Start to finish, write out the entries exactly, leaving the pictures aside.
****
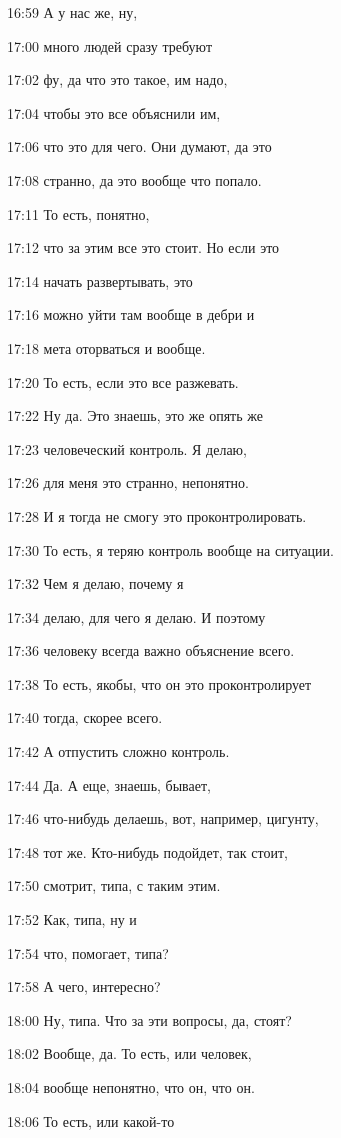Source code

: 16:59
А у нас же, ну,

17:00
много людей сразу требуют

17:02
фу, да что это такое, им надо,

17:04
чтобы это все объяснили им,

17:06
что это для чего. Они думают, да это

17:08
странно, да это вообще что попало.

17:11
То есть, понятно,

17:12
что за этим все это стоит. Но если это

17:14
начать развертывать, это

17:16
можно уйти там вообще в дебри и

17:18
мета оторваться и вообще.

17:20
То есть, если это все разжевать.

17:22
Ну да. Это знаешь, это же опять же

17:23
человеческий контроль. Я делаю,

17:26
для меня это странно, непонятно.

17:28
И я тогда не смогу это проконтролировать.

17:30
То есть, я теряю контроль вообще на ситуации.

17:32
Чем я делаю, почему я

17:34
делаю, для чего я делаю. И поэтому

17:36
человеку всегда важно объяснение всего.

17:38
То есть, якобы, что он это проконтролирует

17:40
тогда, скорее всего.

17:42
А отпустить сложно контроль.

17:44
Да. А еще, знаешь, бывает,

17:46
что-нибудь делаешь, вот, например, цигунту,

17:48
тот же. Кто-нибудь подойдет, так стоит,

17:50
смотрит, типа, с таким этим.

17:52
Как, типа, ну и

17:54
что, помогает, типа?

17:58
А чего, интересно?

18:00
Ну, типа. Что за эти вопросы, да, стоят?

18:02
Вообще, да. То есть, или человек,

18:04
вообще непонятно, что он, что он.

18:06
То есть, или какой-то

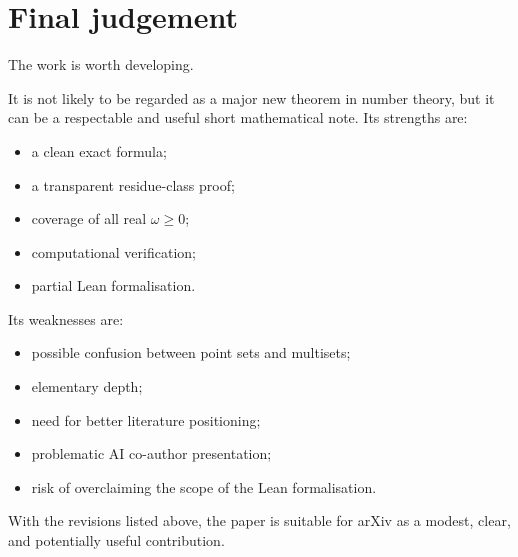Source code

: \documentclass[11pt]{article}
\begin{document}
\section*{Final judgement}

The work is worth developing.

It is not likely to be regarded as a major new theorem in number theory, but
it can be a respectable and useful short mathematical note.  Its strengths are:

\begin{itemize}
    \item a clean exact formula;
    \item a transparent residue-class proof;
    \item coverage of all real \(\omega\ge0\);
    \item computational verification;
    \item partial Lean formalisation.
\end{itemize}

Its weaknesses are:

\begin{itemize}
    \item possible confusion between point sets and multisets;
    \item elementary depth;
    \item need for better literature positioning;
    \item problematic AI co-author presentation;
    \item risk of overclaiming the scope of the Lean formalisation.
\end{itemize}

With the revisions listed above, the paper is suitable for arXiv as a modest,
clear, and potentially useful contribution.
\end{document}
****
- Response to this task:
Source code

: 16:59
А у нас же, ну,

17:00
много людей сразу требуют

17:02
фу, да что это такое, им надо,

17:04
чтобы это все объяснили им,

17:06
что это для чего. Они думают, да это

17:08
странно, да это вообще что попало.

17:11
То есть, понятно,

17:12
что за этим все это стоит. Но если это

17:14
начать развертывать, это

17:16
можно уйти там вообще в дебри и

17:18
мета оторваться и вообще.

17:20
То есть, если это все разжевать.

17:22
Ну да. Это знаешь, это же опять же

17:23
человеческий контроль. Я делаю,

17:26
для меня это странно, непонятно.

17:28
И я тогда не смогу это проконтролировать.

17:30
То есть, я теряю контроль вообще на ситуации.

17:32
Чем я делаю, почему я

17:34
делаю, для чего я делаю. И поэтому

17:36
человеку всегда важно объяснение всего.

17:38
То есть, якобы, что он это проконтролирует

17:40
тогда, скорее всего.

17:42
А отпустить сложно контроль.

17:44
Да. А еще, знаешь, бывает,

17:46
что-нибудь делаешь, вот, например, цигунту,

17:48
тот же. Кто-нибудь подойдет, так стоит,

17:50
смотрит, типа, с таким этим.

17:52
Как, типа, ну и

17:54
что, помогает, типа?

17:58
А чего, интересно?

18:00
Ну, типа. Что за эти вопросы, да, стоят?

18:02
Вообще, да. То есть, или человек,

18:04
вообще непонятно, что он, что он.

18:06
То есть, или какой-то

Source code

: \documentclass[11pt]{article}
\begin{document}
\section*{Final judgement}

The work is worth developing.

It is not likely to be regarded as a major new theorem in number theory, but
it can be a respectable and useful short mathematical note.  Its strengths are:

\begin{itemize}
    \item a clean exact formula;
    \item a transparent residue-class proof;
    \item coverage of all real \(\omega\ge0\);
    \item computational verification;
    \item partial Lean formalisation.
\end{itemize}

Its weaknesses are:

\begin{itemize}
    \item possible confusion between point sets and multisets;
    \item elementary depth;
    \item need for better literature positioning;
    \item problematic AI co-author presentation;
    \item risk of overclaiming the scope of the Lean formalisation.
\end{itemize}

With the revisions listed above, the paper is suitable for arXiv as a modest,
clear, and potentially useful contribution.
\end{document}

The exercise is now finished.